Un système à bout de souffle, un risque social majeur
Ce report s’inscrit dans un contexte de déséquilibres structurels profonds de la Sécurité sociale, qui accumule les déficits (23 Md€ en 2025, 19,4 Md€ attendus en 2026) et transfère
progressivement une part grandissante de sa charge financière vers les complémentaires santé. Celles-ci sont déjà lourdement taxées ( 14,07% au total).
En privilégiant un blocage administratif des prix plutôt qu’une réforme structurelle du système de santé, la France s’expose à un affaiblissement durable de la soutenabilité du système. À moyen terme, cette stratégie risque de :
· Dégrader l’accès aux soins,
· D’accentuer les fractures sociales et générationnelles
· De fragiliser les entreprises, dans un contexte économique déjà contraint.

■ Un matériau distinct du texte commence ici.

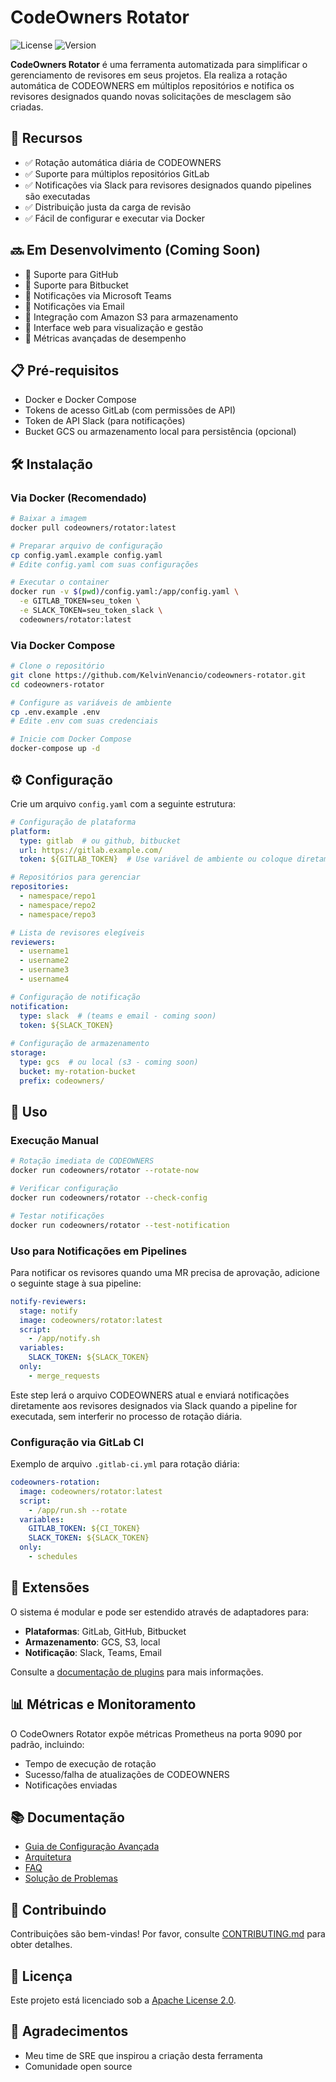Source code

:# CodeOwners Rotator

![License](https://img.shields.io/badge/license-Apache%202.0-blue)
![Version](https://img.shields.io/badge/version-0.1.0--alpha-orange)

**CodeOwners Rotator** é uma ferramenta automatizada para simplificar o gerenciamento de revisores em seus projetos. Ela realiza a rotação automática de CODEOWNERS em múltiplos repositórios e notifica os revisores designados quando novas solicitações de mesclagem são criadas.

## 🚀 Recursos

- ✅ Rotação automática diária de CODEOWNERS
- ✅ Suporte para múltiplos repositórios GitLab
- ✅ Notificações via Slack para revisores designados quando pipelines são executadas
- ✅ Distribuição justa da carga de revisão
- ✅ Fácil de configurar e executar via Docker

## 🔜 Em Desenvolvimento (Coming Soon)

- 🚧 Suporte para GitHub
- 🚧 Suporte para Bitbucket
- 🚧 Notificações via Microsoft Teams
- 🚧 Notificações via Email
- 🚧 Integração com Amazon S3 para armazenamento
- 🚧 Interface web para visualização e gestão
- 🚧 Métricas avançadas de desempenho

## 📋 Pré-requisitos

- Docker e Docker Compose
- Tokens de acesso GitLab (com permissões de API)
- Token de API Slack (para notificações)
- Bucket GCS ou armazenamento local para persistência (opcional)

## 🛠️ Instalação

### Via Docker (Recomendado)

```bash
# Baixar a imagem
docker pull codeowners/rotator:latest

# Preparar arquivo de configuração
cp config.yaml.example config.yaml
# Edite config.yaml com suas configurações

# Executar o container
docker run -v $(pwd)/config.yaml:/app/config.yaml \
  -e GITLAB_TOKEN=seu_token \
  -e SLACK_TOKEN=seu_token_slack \
  codeowners/rotator:latest
```

### Via Docker Compose

```bash
# Clone o repositório
git clone https://github.com/KelvinVenancio/codeowners-rotator.git
cd codeowners-rotator

# Configure as variáveis de ambiente
cp .env.example .env
# Edite .env com suas credenciais

# Inicie com Docker Compose
docker-compose up -d
```

## ⚙️ Configuração

Crie um arquivo `config.yaml` com a seguinte estrutura:

```yaml
# Configuração de plataforma
platform:
  type: gitlab  # ou github, bitbucket
  url: https://gitlab.example.com/
  token: ${GITLAB_TOKEN}  # Use variável de ambiente ou coloque diretamente

# Repositórios para gerenciar
repositories:
  - namespace/repo1
  - namespace/repo2
  - namespace/repo3

# Lista de revisores elegíveis
reviewers:
  - username1
  - username2
  - username3
  - username4

# Configuração de notificação
notification:
  type: slack  # (teams e email - coming soon)
  token: ${SLACK_TOKEN}
  
# Configuração de armazenamento
storage:
  type: gcs  # ou local (s3 - coming soon)
  bucket: my-rotation-bucket
  prefix: codeowners/
```

## 🔄 Uso

### Execução Manual

```bash
# Rotação imediata de CODEOWNERS
docker run codeowners/rotator --rotate-now

# Verificar configuração
docker run codeowners/rotator --check-config

# Testar notificações
docker run codeowners/rotator --test-notification
```

### Uso para Notificações em Pipelines

Para notificar os revisores quando uma MR precisa de aprovação, adicione o seguinte stage à sua pipeline:

```yaml
notify-reviewers:
  stage: notify
  image: codeowners/rotator:latest
  script:
    - /app/notify.sh
  variables:
    SLACK_TOKEN: ${SLACK_TOKEN}
  only:
    - merge_requests
```

Este step lerá o arquivo CODEOWNERS atual e enviará notificações diretamente aos revisores designados via Slack quando a pipeline for executada, sem interferir no processo de rotação diária.

### Configuração via GitLab CI

Exemplo de arquivo `.gitlab-ci.yml` para rotação diária:

```yaml
codeowners-rotation:
  image: codeowners/rotator:latest
  script:
    - /app/run.sh --rotate
  variables:
    GITLAB_TOKEN: ${CI_TOKEN}
    SLACK_TOKEN: ${SLACK_TOKEN}
  only:
    - schedules
```

## 🧩 Extensões

O sistema é modular e pode ser estendido através de adaptadores para:

- **Plataformas**: GitLab, GitHub, Bitbucket
- **Armazenamento**: GCS, S3, local
- **Notificação**: Slack, Teams, Email

Consulte a [documentação de plugins](docs/plugins.md) para mais informações.

## 📊 Métricas e Monitoramento

O CodeOwners Rotator expõe métricas Prometheus na porta 9090 por padrão, incluindo:
- Tempo de execução de rotação
- Sucesso/falha de atualizações de CODEOWNERS
- Notificações enviadas

## 📚 Documentação

- [Guia de Configuração Avançada](docs/advanced-config.md)
- [Arquitetura](docs/architecture.md)
- [FAQ](docs/faq.md)
- [Solução de Problemas](docs/troubleshooting.md)

## 🤝 Contribuindo

Contribuições são bem-vindas! Por favor, consulte [CONTRIBUTING.md](CONTRIBUTING.md) para obter detalhes.

## 📄 Licença

Este projeto está licenciado sob a [Apache License 2.0](LICENSE).

## 🙏 Agradecimentos

- Meu time de SRE que inspirou a criação desta ferramenta
- Comunidade open source
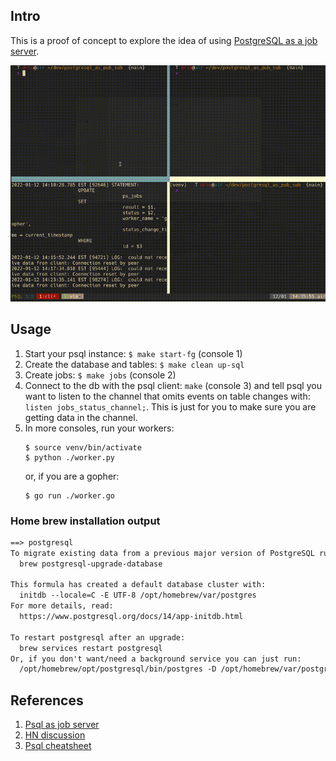 ## Intro

This is a proof of concept to explore the idea of using [PostgreSQL as a job server](https://webapp.io/blog/postgres-is-the-answer/).

![](./out3.gif)

## Usage

1. Start your psql instance: `$ make start-fg` (console 1)
2. Create the database and tables: `$ make clean up-sql`
3. Create jobs: `$ make jobs` (console 2)
4. Connect to the db with the psql client: `make` (console 3) and tell psql you 
   want to listen to the channel that omits events on table changes with: `listen jobs_status_channel;`.
   This is just for you to make sure you are getting data in the channel.
6. In more consoles, run your workers:
    ```
    $ source venv/bin/activate
    $ python ./worker.py
    ```
    or, if you are a gopher:
    ```
    $ go run ./worker.go
    ```

### Home brew installation output

```txt
==> postgresql
To migrate existing data from a previous major version of PostgreSQL run:
  brew postgresql-upgrade-database

This formula has created a default database cluster with:
  initdb --locale=C -E UTF-8 /opt/homebrew/var/postgres
For more details, read:
  https://www.postgresql.org/docs/14/app-initdb.html

To restart postgresql after an upgrade:
  brew services restart postgresql
Or, if you don't want/need a background service you can just run:
  /opt/homebrew/opt/postgresql/bin/postgres -D /opt/homebrew/var/postgres
```

## References

1. [Psql as job server](https://webapp.io/blog/postgres-is-the-answer/)
2. [HN discussion](https://news.ycombinator.com/item?id=29599132)
3. [Psql cheatsheet](https://gist.github.com/xpepper/8110743)

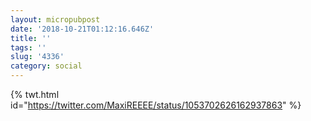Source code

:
 ```yaml
---
layout: micropubpost
date: '2018-10-21T01:12:16.646Z'
title: ''
tags: ''
slug: '4336'
category: social
---
```

{% twt.html id="https://twitter.com/MaxiREEEE/status/1053702626162937863" %}
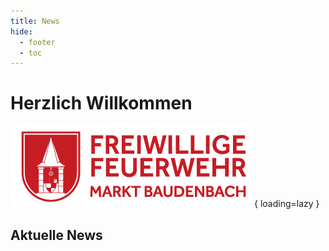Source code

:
 ```yaml
---
title: News
hide: 
  - footer
  - toc
---
```


<!-- this is a workaround to make the privacy plugin work!-->
<script type="text/javascript">
    function insert(){
        var src = document.getElementById("letztereinsatzdiv");
        var img = document.createElement("img");
        const baseUrl = "https://baudenbach.einsatzprotokoll.com"
        const url = `${baseUrl}/attachment/integration/pager-swissphone.png`
        img.src = `${url}`
        img.width="170";
        src.appendChild(img);
    }
 </script>

# Herzlich Willkommen
![Logo](assets/logo_ffw_neu.png){ loading=lazy }

<div id="letztereinsatzdiv"><script type="text/javascript">insert();</script></div>

## Aktuelle News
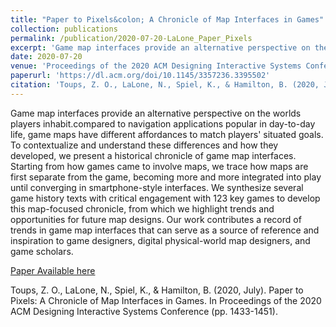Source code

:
 ```yaml
---
title: "Paper to Pixels&colon; A Chronicle of Map Interfaces in Games"
collection: publications
permalink: /publication/2020-07-20-LaLone_Paper_Pixels
excerpt: 'Game map interfaces provide an alternative perspective on the worlds players inhabit. Compared to navigation applications popular in day-to-day life, game maps have different affordances to match players&apos; situated goals. To contextualize and understand these differences and how they developed, we present a historical chronicle of game map interfaces.'
date: 2020-07-20
venue: 'Proceedings of the 2020 ACM Designing Interactive Systems Conference'
paperurl: 'https://dl.acm.org/doi/10.1145/3357236.3395502'
citation: 'Toups, Z. O., LaLone, N., Spiel, K., & Hamilton, B. (2020, July). Paper to Pixels&colon; A Chronicle of Map Interfaces in Games. In Proceedings of the 2020 ACM Designing Interactive Systems Conference (pp. 1433-1451).'
---
```

Game map interfaces provide an alternative perspective on the worlds players inhabit.compared to navigation applications popular in day-to-day life, game maps have different affordances to match players&apos; situated goals. To contextualize and understand these differences and how they developed, we present a historical chronicle of game map interfaces. Starting from how games came to involve maps, we trace how maps are first separate from the game, becoming more and more integrated into play until converging in smartphone-style interfaces. We synthesize several game history texts with critical engagement with 123 key games to develop this map-focused chronicle, from which we highlight trends and opportunities for future map designs. Our work contributes a record of trends in game map interfaces that can serve as a source of reference and inspiration to game designers, digital physical-world map designers, and game scholars.	

[Paper Available here](https://dl.acm.org/doi/10.1145/3357236.3395502?cid=87259569357
)

Toups, Z. O., LaLone, N., Spiel, K., & Hamilton, B. (2020, July). Paper to Pixels&colon; A Chronicle of Map Interfaces in Games. In Proceedings of the 2020 ACM Designing Interactive Systems Conference (pp. 1433-1451).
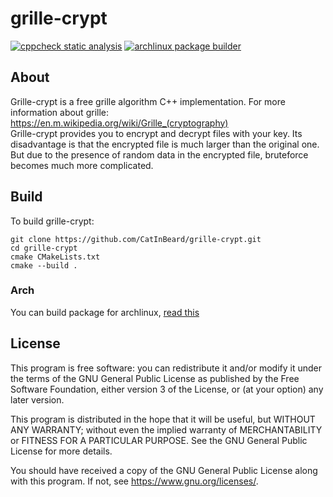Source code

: # grille-crypt

[![cppcheck static analysis](https://github.com/CatInBeard/grille-crypt/actions/workflows/cppcheck.yaml/badge.svg)](https://github.com/CatInBeard/grille-crypt/actions/workflows/cppcheck.yaml)
[![archlinux package builder](https://github.com/CatInBeard/grille-crypt/actions/workflows/arch_build.yaml/badge.svg)](https://github.com/CatInBeard/grille-crypt/actions/workflows/arch_build.yaml)

## About
Grille-crypt is a free grille algorithm C++ implementation.
For more information about grille: https://en.m.wikipedia.org/wiki/Grille_(cryptography)  
Grille-crypt provides you to encrypt and decrypt files with your key. Its disadvantage is that the encrypted file is much larger than the original one.  But due to the presence of random data in the encrypted file, bruteforce becomes much more complicated.

## Build
To build grille-crypt:  
```
git clone https://github.com/CatInBeard/grille-crypt.git
cd grille-crypt  
cmake CMakeLists.txt
cmake --build .
```

### Arch
You can build package for archlinux, [read this](build/archlinux/README.md)

## License
This program is free software: you can redistribute it and/or modify it under the terms of the GNU General Public License as published by the Free Software Foundation, either version 3 of the License, or (at your option) any later version.  

This program is distributed in the hope that it will be useful, but WITHOUT ANY WARRANTY; without even the implied warranty of MERCHANTABILITY or FITNESS FOR A PARTICULAR PURPOSE. See the GNU General Public License for more details.  

You should have received a copy of the GNU General Public License along with this program. If not, see <https://www.gnu.org/licenses/>.
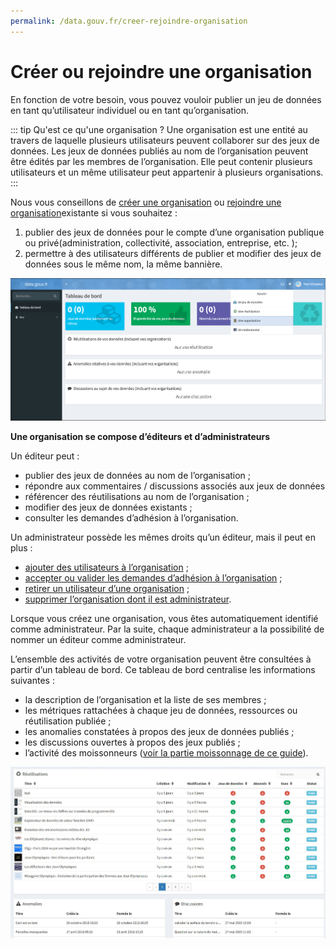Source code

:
```yaml
---
permalink: /data.gouv.fr/creer-rejoindre-organisation
---
```


# Créer ou rejoindre une organisation

En fonction de votre besoin, vous pouvez vouloir publier un jeu de données en tant qu’utilisateur individuel ou en tant qu’organisation.

::: tip Qu'est ce qu'une organisation ?
Une organisation est une entité au travers de laquelle plusieurs utilisateurs peuvent collaborer sur des jeux de données. Les jeux de données publiés au nom de l’organisation peuvent être édités par les membres de l’organisation. Elle peut contenir plusieurs utilisateurs et un même utilisateur peut appartenir à plusieurs organisations.
:::


Nous vous conseillons de [créer une organisation](https://doc.data.gouv.fr/organisations/creer-une-organisation/) ou [rejoindre une organisation](https://doc.data.gouv.fr/organisations/creer-une-organisation/)existante si vous souhaitez :
1. publier des jeux de données pour le compte d’une organisation publique ou privé(administration, collectivité, association, entreprise, etc. );
2.  permettre à des utilisateurs différents de publier et modifier des jeux de données sous le même nom, la même bannière.

![](./images/ajouter_organisation.jpg)

**Une organisation se compose d’éditeurs et d’administrateurs**

Un éditeur peut :
- publier des jeux de données au nom de l’organisation ;
- répondre aux commentaires / discussions associés aux jeux de données
- référencer des réutilisations au nom de l’organisation ;
- modifier des jeux de données existants ;
- consulter les demandes d’adhésion à l’organisation.

Un administrateur possède les mêmes droits qu’un éditeur,  mais il peut en plus :
- [ajouter des utilisateurs à l’organisation](https://doc.data.gouv.fr/organisations/ajouter-un-utilisateur-a-une-organisation/) ;
- [accepter ou valider les demandes d’adhésion à l’organisation](https://doc.data.gouv.fr/organisations/ajouter-un-utilisateur-a-une-organisation/) ;
- [retirer un utilisateur d’une organisation](https://doc.data.gouv.fr/organisations/retirer-un-utilisateur-d-une-organisation/) ;
- [supprimer l’organisation dont il est administrateur](https://doc.data.gouv.fr/organisations/supprimer-une-organisation/).

Lorsque vous créez une organisation, vous êtes automatiquement identifié comme administrateur. Par la suite, chaque administrateur a la possibilité de nommer un éditeur comme administrateur.

L’ensemble des activités de votre organisation peuvent être consultées à partir d’un tableau de bord.  Ce tableau de bord centralise les informations suivantes :
- la description de l’organisation et la liste de ses membres ;
- les métriques rattachées à chaque jeu de données, ressources ou réutilisation publiée ;
- les anomalies constatées à propos des jeux de données publiés ;
- les discussions ouvertes à propos des jeux publiés ;
- l’activité des moissonneurs ([voir la partie moissonnage de ce guide](3-publier-un-jeu-de-donnees.md#publier-un-catalogue-de-données-existant-par-moissonnage)).

![](./images/tableau_de_bord_organisation.jpg)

Loin de protéger durablement les assurés, ce choix pourrait ainsi produire l’effet inverse de celui recherché.
L’appel de l’IPS : changer de cap maintenant
Face à cette trajectoire jugée insoutenable, l’Institut de la Protection Sociale appelle à un changement de cap immédiat, autour de quatre priorités :
· Une réforme de l’Objectif national des dépenses d’assurance maladie (ONDAM), censé encadrer les dépenses de santé ;
· Une clarification du partage des rôles entre Sécurité sociale et complémentaires ;
· Une baisse de la fiscalité, la TSA à 13,27 % étant déjà la plus élevée d’Europe (une baisse de 2-3 points = 1 à 1,5 Md€ de pouvoir d’achat rendus aux Français et aux entreprises) ;
· Un investissement massif dans la prévention, avec un rendement démontré (1 € investi = 4 à 6 € d’économies en soins, Source OCDE / OMS / HCSP).
À défaut, la facture sera lourde et différée, au détriment des générations futures. Les Français en seront les grands perdants : pouvoir d’achat amputé, accès aux soins dégradé, fractures sociales renforcées et compétitivité des entreprises fragilisée.